Hi
On 7/3/26 18:29, Pierre Joye wrote:
I like that new Duration, good new APIs. I was following the
discussion and one thing keeps coming to my mind as an API mistake:
public static function fromSeconds(int $seconds, int $nanoseconds = 0)
Let me break down my thinking:
fromSeconds implies I'm setting a duration in seconds. But there are
two arguments — the second is nanoseconds, and milliseconds isn't
representable at all. The name promises one unit and the signature
quietly provides another.
Please see https://news-web.php.net/php.internals/131419; and the fourth
paragraph in the “design considerations”.
The $nanoseconds argument in the `fromSeconds()` constructor is
intentionally limited to “the number of nanoseconds in a second” which
means that the constructor can be reasoned about taking (fractional)
seconds - the base unit of Durations - as a fixed point decimal. I do
not consider this a break in the promise.
That's correct, but I don't think it applies here. The fromSeconds
issue is a naming defect regardless of language: the method name
promises "seconds" and the signature quietly also takes nanoseconds.
As mentioned above, the $nanoseconds parameter is intentionally limited,
making the constructor consistent with the other constructors in that
the “unit that is mentioned in the name” may overflow into the larger
units to allow construction with the desired precision in a way that
makes sense for the given use case.
Extending this pattern to e.g. `fromMinutes()` would result in
`fromMinutes($minutes, $seconds = 0)` with $seconds being limited to 59.
However in the other direction, `fromMilliseconds($milliseconds,
$microseconds = 0)`, with $microseconds <= 999 would feel weird, because
one wouldn’t say 5 milliseconds and 500 microseconds, when they can just
move the comma and say 5500 microseconds.
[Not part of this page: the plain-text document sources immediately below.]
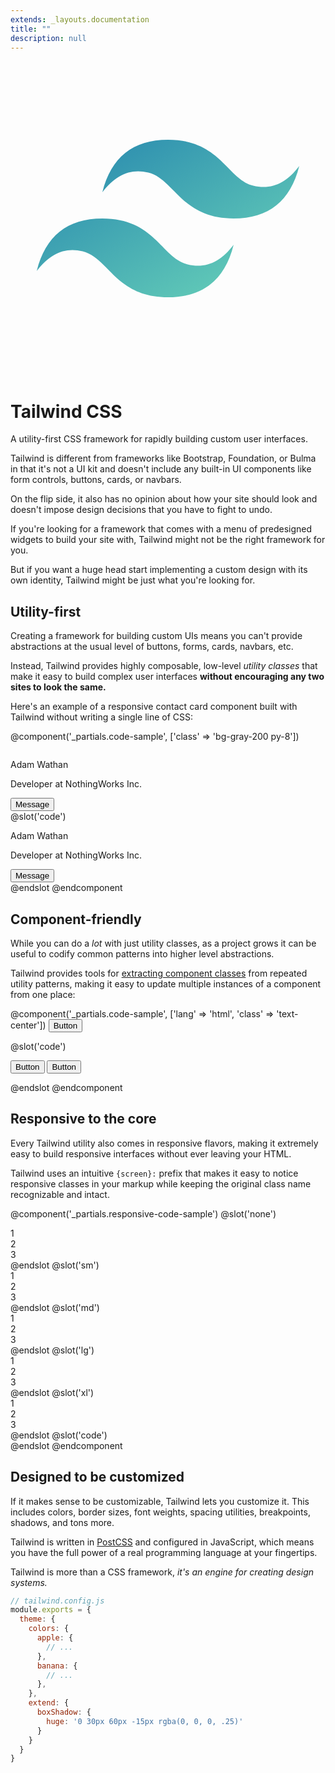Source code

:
 ```yaml
---
extends: _layouts.documentation
title: ""
description: null
---
```


<div class="flex items-center justify-center">
  <svg class="h-20 w-20 sm:w-24 sm:h-24 block mr-4 -ml-4" viewBox="0 0 48 48" xmlns="http://www.w3.org/2000/svg"><defs><linearGradient x1="0%" y1="0%" y2="100%" id="a"><stop stop-color="#2383AE" offset="0%"/><stop stop-color="#6DD7B9" offset="100%"/></linearGradient></defs><path d="M10 8c1.333-5.333 4.667-8 10-8 8 0 9 6 13 7 2.667.667 5-.333 7-3-1.333 5.333-4.667 8-10 8-8 0-9-6-13-7-2.667-.667-5 .333-7 3zM0 20c1.333-5.333 4.667-8 10-8 8 0 9 6 13 7 2.667.667 5-.333 7-3-1.333 5.333-4.667 8-10 8-8 0-9-6-13-7-2.667-.667-5 .333-7 3z" transform="translate(4 12)" fill="url(#a)" fill-rule="nonzero"/></svg>
  <h1 class="text-gray-900 text-center font-semibold text-4xl sm:text-5xl tracking-tight mb-1">Tailwind CSS</h1>
</div>

<div class="mt-0 max-w-md mx-auto text-center text-xl sm:text-2xl text-gray-600 mb-16">
  <p class="leading-tight">
   A utility-first CSS framework for rapidly building custom user interfaces.
  </p>
</div>

<div>
  <workflow-animation></workflow-animation>
</div>

Tailwind is different from frameworks like Bootstrap, Foundation, or Bulma in that it's not a UI kit and doesn't include any built-in UI components like form controls, buttons, cards, or navbars.

On the flip side, it also has no opinion about how your site should look and doesn't impose design decisions that you have to fight to undo.

If you're looking for a framework that comes with a menu of predesigned widgets to build your site with, Tailwind might not be the right framework for you.

But if you want a huge head start implementing a custom design with its own identity, Tailwind might be just what you're looking for.

## Utility-first

Creating a framework for building custom UIs means you can't provide abstractions at the usual level of buttons, forms, cards, navbars, etc.

Instead, Tailwind provides highly composable, low-level *utility classes* that make it easy to build complex user interfaces **without encouraging any two sites to look the same.**

Here's an example of a responsive contact card component built with Tailwind without writing a single line of CSS:

@component('_partials.code-sample', ['class' => 'bg-gray-200 py-8'])
<div class="bg-white mx-auto max-w-sm shadow-xl rounded-lg overflow-hidden">
  <div class="sm:flex sm:items-center px-6 py-4">
    <img class="block h-16 sm:h-24 rounded-full mx-auto mb-4 sm:mb-0 sm:mr-4 sm:ml-0" src="https://avatars2.githubusercontent.com/u/4323180?s=400&u=4962a4441fae9fba5f0f86456c6c506a21ffca4f&v=4" alt="">
    <div class="text-center sm:text-left sm:flex-grow">
      <div class="mb-4">
        <p class="text-xl leading-tight">Adam Wathan</p>
        <p class="text-sm leading-tight text-gray-600">Developer at NothingWorks Inc.</p>
      </div>
      <div>
        <button class="text-xs font-semibold rounded-full px-4 py-1 leading-normal bg-white border border-purple-600 text-purple-600 hover:bg-purple-600 hover:text-white">Message</button>
      </div>
    </div>
  </div>
</div>
@slot('code')
<div class="bg-white mx-auto max-w-sm shadow-xl rounded-lg overflow-hidden">
  <div class="sm:flex sm:items-center px-6 py-4">
    <img class="block h-16 sm:h-24 rounded-full mx-auto mb-4 sm:mb-0 sm:mr-4 sm:ml-0" src="https://avatars2.githubusercontent.com/u/4323180?s=400&u=4962a4441fae9fba5f0f86456c6c506a21ffca4f&v=4" alt="">
    <div class="text-center sm:text-left sm:flex-grow">
      <div class="mb-4">
        <p class="text-xl leading-tight">Adam Wathan</p>
        <p class="text-sm leading-tight text-gray-600">Developer at NothingWorks Inc.</p>
      </div>
      <div>
        <button class="text-xs font-semibold rounded-full px-4 py-1 leading-normal bg-white border border-purple-600 text-purple-600 hover:bg-purple-600 hover:text-white">Message</button>
      </div>
    </div>
  </div>
</div>
@endslot
@endcomponent

## Component-friendly

While you can do a *lot* with just utility classes, as a project grows it can be useful to codify common patterns into higher level abstractions.

Tailwind provides tools for [extracting component classes](/docs/extracting-components) from repeated utility patterns, making it easy to update multiple instances of a component from one place:

@component('_partials.code-sample', ['lang' => 'html', 'class' => 'text-center'])
<button class="bg-blue-500 hover:bg-blue-600 text-white font-bold py-2 px-4 rounded">
  Button
</button>

@slot('code')
<!-- Using utilities: -->
<button class="bg-blue-500 hover:bg-blue-600 text-white font-bold py-2 px-4 rounded">
  Button
</button>

<!-- Extracting component classes: -->
<button class="btn btn-blue">
  Button
</button>

<style>
  .btn {
    @apply&nbsp;font-bold py-2 px-4 rounded;
  }
  .btn-blue {
    @apply&nbsp;bg-blue-500 text-white;
  }
  .btn-blue:hover {
    @apply&nbsp;bg-blue-600;
  }
</style>
@endslot
@endcomponent

## Responsive to the core

Every Tailwind utility also comes in responsive flavors, making it extremely easy to build responsive interfaces without ever leaving your HTML.

Tailwind uses an intuitive `{screen}:` prefix that makes it easy to notice responsive classes in your markup while keeping the original class name recognizable and intact.

@component('_partials.responsive-code-sample')
@slot('none')
<div class="flex justify-start bg-gray-200">
  <div class="text-gray-700 text-center bg-gray-400 px-4 py-2 m-2">1</div>
  <div class="text-gray-700 text-center bg-gray-400 px-4 py-2 m-2">2</div>
  <div class="text-gray-700 text-center bg-gray-400 px-4 py-2 m-2">3</div>
</div>
@endslot
@slot('sm')
<div class="flex justify-center bg-gray-200">
  <div class="text-gray-700 text-center bg-gray-400 px-4 py-2 m-2">1</div>
  <div class="text-gray-700 text-center bg-gray-400 px-4 py-2 m-2">2</div>
  <div class="text-gray-700 text-center bg-gray-400 px-4 py-2 m-2">3</div>
</div>
@endslot
@slot('md')
<div class="flex justify-end bg-gray-200">
  <div class="text-gray-700 text-center bg-gray-400 px-4 py-2 m-2">1</div>
  <div class="text-gray-700 text-center bg-gray-400 px-4 py-2 m-2">2</div>
  <div class="text-gray-700 text-center bg-gray-400 px-4 py-2 m-2">3</div>
</div>
@endslot
@slot('lg')
<div class="flex justify-between bg-gray-200">
  <div class="text-gray-700 text-center bg-gray-400 px-4 py-2 m-2">1</div>
  <div class="text-gray-700 text-center bg-gray-400 px-4 py-2 m-2">2</div>
  <div class="text-gray-700 text-center bg-gray-400 px-4 py-2 m-2">3</div>
</div>
@endslot
@slot('xl')
<div class="flex justify-around bg-gray-200">
  <div class="text-gray-700 text-center bg-gray-400 px-4 py-2 m-2">1</div>
  <div class="text-gray-700 text-center bg-gray-400 px-4 py-2 m-2">2</div>
  <div class="text-gray-700 text-center bg-gray-400 px-4 py-2 m-2">3</div>
</div>
@endslot
@slot('code')
<div class="none:justify-start sm:justify-center md:justify-end lg:justify-between xl:justify-around ...">
  <!-- ... -->
</div>
@endslot
@endcomponent

## Designed to be customized

If it makes sense to be customizable, Tailwind lets you customize it. This includes colors, border sizes, font weights, spacing utilities, breakpoints, shadows, and tons more.

Tailwind is written in [PostCSS](http://postcss.org/) and configured in JavaScript, which means you have the full power of a real programming language at your fingertips.

Tailwind is more than a CSS framework, *it's an engine for creating design systems.*

```js
// tailwind.config.js
module.exports = {
  theme: {
    colors: {
      apple: {
        // ...
      },
      banana: {
        // ...
      },
    },
    extend: {
      boxShadow: {
        huge: '0 30px 60px -15px rgba(0, 0, 0, .25)'
      }
    }
  }
}
```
The seconds boundary is where the units shift from a “metric” factor of
1000 to a factor of 60. Thus the special handling.
PHP already supports named arguments, giving us the same clarity as
Temporal object literal without borrowing any JS syntax:
Duration::from(seconds: -30, nanoseconds: -500);
Duration::from(seconds: -30, nanoseconds: 500); // error
Duration::from(seconds: 30, nanoseconds: 500).negate();
A single ::from() with named arguments would be unambiguous, easy to
remember, and remove the need for the whole family of from<Unit>
A design goal of the constructors was that they are injective functions,
i.e. there must be at most one way of creating a Duration with a
specific length from any given constructor. This is in order to make it
easy to reason about the resulting value, without needing to perform
(mental) calculations.
i.e. Duration::from(seconds: 1, milliseconds: 1500) would misleadingly
look “between 1 and 2 seconds” at a glance. But when each of the
“subunits” are restricted in magnitude, it would be very inconvenient to
construct values with the appropriate precision, because it would
require splitting inputs across the different parameters.
btw, also you mentioned Java's time package as the closest thing to
DatetimeImmutable etc. I find that package a pain to use for 99% of
usages, if not 100%. It is not that I want to say php is not java.
However, in the current specific situation, I would totally mention
that :)
The Duration class is taking inspiration from Java, Rust, Golang, and
JavaScript, but is not a direct copy of any of these. I would expect the
same from any future scope additions to the new “time and date” API.
I'm also confident that we will manage to build an API that stay true to
PHP being a pragmatic language, while at the same time being correct and
powerful enough to correctly model complex use cases.